FIG. 2 is a view schematically illustrating a first injector employed in a chemical vapor deposition apparatus according to an embodiment of the present invention, and FIG. 3 is a second diagram used in a chemical vapor deposition apparatus according to an embodiment of the present invention. 4 is a diagram schematically illustrating the injector, and FIG. 4 is a diagram schematically illustrating the configuration of the first injector employed in the chemical vapor deposition apparatus according to the embodiment of the present invention. 5 is a view schematically illustrating a form in which a first injector and a second injector are installed in a chemical vapor deposition apparatus according to an exemplary embodiment of the present invention.

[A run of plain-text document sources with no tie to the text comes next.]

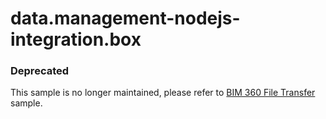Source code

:# data.management-nodejs-integration.box

### Deprecated

This sample is no longer maintained, please refer to [BIM 360 File Transfer](https://github.com/Autodesk-Forge/bim360appstore-data.management-nodejs-transfer.storage) sample. 
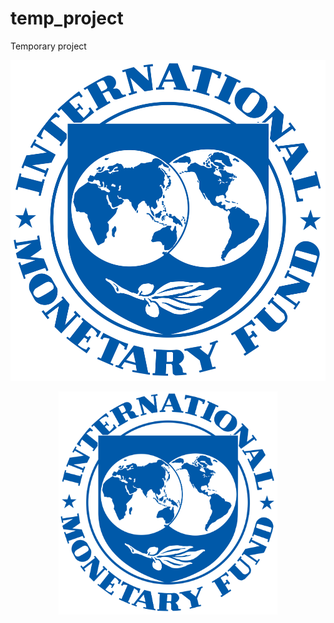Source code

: # temp_project
Temporary project

![alt text](EN-logo_large_blue.png)

<p align="center">
  <img src="EN-logo_large_blue.png" width="350" title="IMF">
</p>
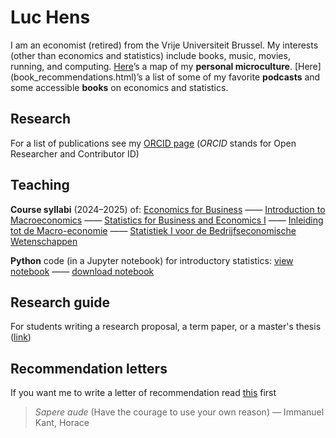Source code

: # Luc Hens

I am an economist (retired) from the Vrije Universiteit Brussel. My interests (other than economics and statistics) include books, music, movies, running, and computing. [Here](about_me.html)’s a map of my **personal microculture**. [Here] (book_recommendations.html)’s a list of some of my favorite **podcasts** and some accessible **books** on economics and statistics.

## Research
 For a list of publications see my [ORCID page](https://orcid.org/0000-0003-4881-9317) (*ORCID* stands for Open Researcher and Contributor ID)

## Teaching 
**Course syllabi** (2024&ndash;2025) of:
 [Economics for Business](economics_for_business_syllabus_2024_2025.pdf) &mdash;&mdash; [Introduction to Macroeconomics](introduction_to_macroeconomics_syllabus_2024_2025.pdf) &mdash;&mdash; [Statistics for Business and Economics I](statistics_i_syllabus_2024_2025.pdf) &mdash;&mdash; [Inleiding tot de Macro-economie](inleiding_tot_de_macro_economie_studiewijzer_2024_2025.pdf) &mdash;&mdash; [Statistiek I voor de Bedrijfseconomische Wetenschappen](statistiek_i_studiewijzer_2024_2025.pdf)
 
 **Python** code (in a Jupyter notebook) for introductory statistics: [view notebook](https://nbviewer.org/github/luc-hens/luc-hens.github.io/blob/main/statistics_i_using_python.ipynb#)  &mdash;&mdash; [download notebook](statistics_i_using_python.ipynb)

## Research guide
For students writing a research proposal, a term paper, or a master's thesis ([link](guide.html))

## Recommendation letters
If you want me to write a letter of recommendation read [this](recommendation.html) first 


> *Sapere aude* (Have the courage to use your own reason) &mdash; Immanuel Kant, Horace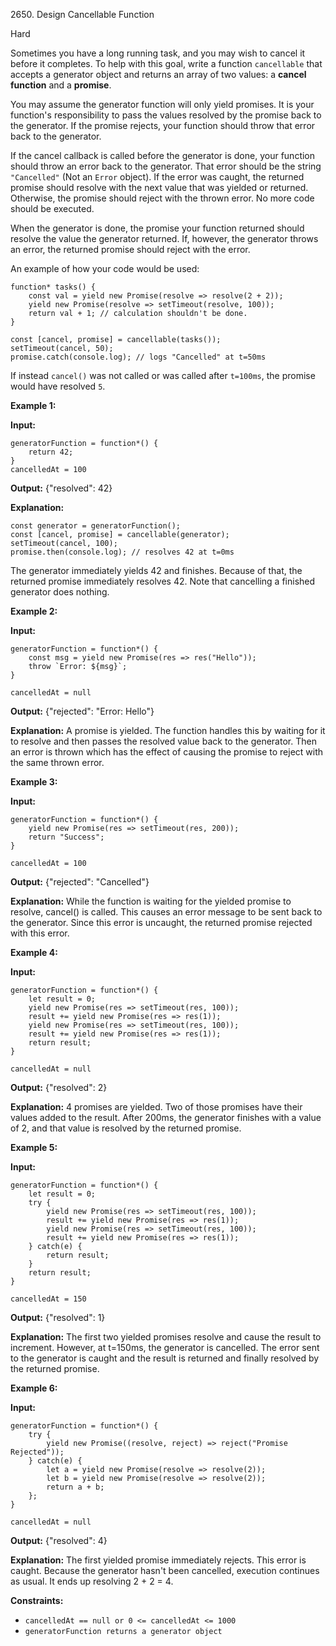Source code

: 2650\. Design Cancellable Function

Hard

Sometimes you have a long running task, and you may wish to cancel it before it completes. To help with this goal, write a function `cancellable` that accepts a generator object and returns an array of two values: a **cancel function** and a **promise**.

You may assume the generator function will only yield promises. It is your function's responsibility to pass the values resolved by the promise back to the generator. If the promise rejects, your function should throw that error back to the generator.

If the cancel callback is called before the generator is done, your function should throw an error back to the generator. That error should be the string `"Cancelled"` (Not an `Error` object). If the error was caught, the returned promise should resolve with the next value that was yielded or returned. Otherwise, the promise should reject with the thrown error. No more code should be executed.

When the generator is done, the promise your function returned should resolve the value the generator returned. If, however, the generator throws an error, the returned promise should reject with the error.

An example of how your code would be used:

    function* tasks() { 
        const val = yield new Promise(resolve => resolve(2 + 2)); 
        yield new Promise(resolve => setTimeout(resolve, 100)); 
        return val + 1; // calculation shouldn't be done. 
    } 

    const [cancel, promise] = cancellable(tasks()); 
    setTimeout(cancel, 50); 
    promise.catch(console.log); // logs "Cancelled" at t=50ms

If instead `cancel()` was not called or was called after `t=100ms`, the promise would have resolved `5`.

**Example 1:**

**Input:** 

    generatorFunction = function*() { 
        return 42; 
    } 
    cancelledAt = 100

**Output:** {"resolved": 42}

**Explanation:** 

    const generator = generatorFunction(); 
    const [cancel, promise] = cancellable(generator); 
    setTimeout(cancel, 100); 
    promise.then(console.log); // resolves 42 at t=0ms 

The generator immediately yields 42 and finishes. Because of that, the returned promise immediately resolves 42. Note that cancelling a finished generator does nothing.

**Example 2:**

**Input:** 

    generatorFunction = function*() { 
        const msg = yield new Promise(res => res("Hello")); 
        throw `Error: ${msg}`; 
    } 

    cancelledAt = null

**Output:** {"rejected": "Error: Hello"}

**Explanation:** A promise is yielded. The function handles this by waiting for it to resolve and then passes the resolved value back to the generator. Then an error is thrown which has the effect of causing the promise to reject with the same thrown error.

**Example 3:**

**Input:** 

    generatorFunction = function*() { 
        yield new Promise(res => setTimeout(res, 200)); 
        return "Success"; 
    } 

    cancelledAt = 100

**Output:** {"rejected": "Cancelled"}

**Explanation:** While the function is waiting for the yielded promise to resolve, cancel() is called. This causes an error message to be sent back to the generator. Since this error is uncaught, the returned promise rejected with this error.

**Example 4:**

**Input:** 

    generatorFunction = function*() { 
        let result = 0; 
        yield new Promise(res => setTimeout(res, 100)); 
        result += yield new Promise(res => res(1)); 
        yield new Promise(res => setTimeout(res, 100)); 
        result += yield new Promise(res => res(1)); 
        return result; 
    } 

    cancelledAt = null

**Output:** {"resolved": 2}

**Explanation:** 4 promises are yielded. Two of those promises have their values added to the result. After 200ms, the generator finishes with a value of 2, and that value is resolved by the returned promise.

**Example 5:**

**Input:** 

    generatorFunction = function*() { 
        let result = 0; 
        try { 
            yield new Promise(res => setTimeout(res, 100));
            result += yield new Promise(res => res(1)); 
            yield new Promise(res => setTimeout(res, 100)); 
            result += yield new Promise(res => res(1)); 
        } catch(e) { 
            return result; 
        } 
        return result; 
    } 

    cancelledAt = 150

**Output:** {"resolved": 1}

**Explanation:** The first two yielded promises resolve and cause the result to increment. However, at t=150ms, the generator is cancelled. The error sent to the generator is caught and the result is returned and finally resolved by the returned promise.

**Example 6:**

**Input:** 

    generatorFunction = function*() { 
        try { 
            yield new Promise((resolve, reject) => reject("Promise Rejected")); 
        } catch(e) { 
            let a = yield new Promise(resolve => resolve(2)); 
            let b = yield new Promise(resolve => resolve(2)); 
            return a + b; 
        }; 
    } 

    cancelledAt = null

**Output:** {"resolved": 4}

**Explanation:** The first yielded promise immediately rejects. This error is caught. Because the generator hasn't been cancelled, execution continues as usual. It ends up resolving 2 + 2 = 4.

**Constraints:**

*   `cancelledAt == null or 0 <= cancelledAt <= 1000`
*   `generatorFunction returns a generator object`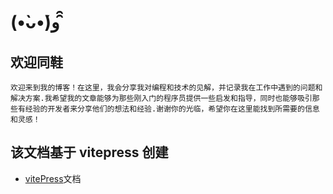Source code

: # (•̀ᴗ•́)و ̑̑

## 欢迎同鞋

`欢迎来到我的博客！在这里，我会分享我对编程和技术的见解，并记录我在工作中遇到的问题和解决方案.我希望我的文章能够为那些刚入门的程序员提供一些启发和指导，同时也能够吸引那些有经验的开发者来分享他们的想法和经验.谢谢你的光临，希望你在这里能找到所需要的信息和灵感！`

## 该文档基于 vitepress 创建

- [vitePress](https://vitepress.dev)文档
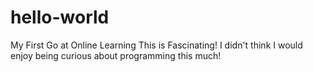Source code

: # hello-world
My First Go at Online Learning
This is Fascinating!
I didn't think I would enjoy being curious about programming this much!
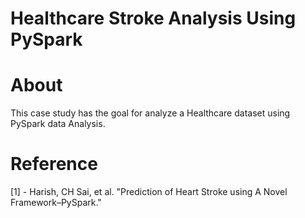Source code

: # Healthcare Stroke Analysis Using PySpark 


# About
This case study has the goal for analyze a Healthcare dataset using PySpark data Analysis.

# Reference
[1] - Harish, CH Sai, et al. "Prediction of Heart Stroke using A Novel Framework–PySpark."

2 to 5, in the chemical vapor deposition apparatus according to the exemplary embodiment of the present invention, a chuck 200 is provided in a chamber (100 of FIG. 5) and a wafer is mounted on the chuck 200. At this time, the guide ring 400 is introduced to the side of the chuck 200 to surround the wafer mounted on the chuck 200.

The CVD apparatus according to the embodiment of the present invention does not adopt a method of injecting gas between the guide ring 400 and the chuck 200. Accordingly, no gas flow is introduced between the guide ring 400 and the chuck 200. For example, when a CVD apparatus is configured to form a silicon oxide layer on a wafer, the conventional CVD apparatus of FIG. 1 injects silane gas between the chuck (20 in FIG. 1) and the guide ring (40 in FIG. 1). Was adopted. However, the embodiment of the present invention does not adopt a method of injecting silane gas between the chuck 200 and the guide ring 400.

Accordingly, the silane gas flow due to the injection of the assisted silane gas interferes with the sputtering of the oxygen gas so that the uniformity of the material properties (eg, deposition thickness, surface shape, shape) at the center and edge of the wafer It can prevent the sex from being impaired. In addition, the auxiliary silane gas flow is affected by the flow depending on the installation position of the guide ring (40 in FIG. 1) and the chuck (20 in FIG. 1). The thickness uniformity of the deposited layer can be prevented from having a large difference.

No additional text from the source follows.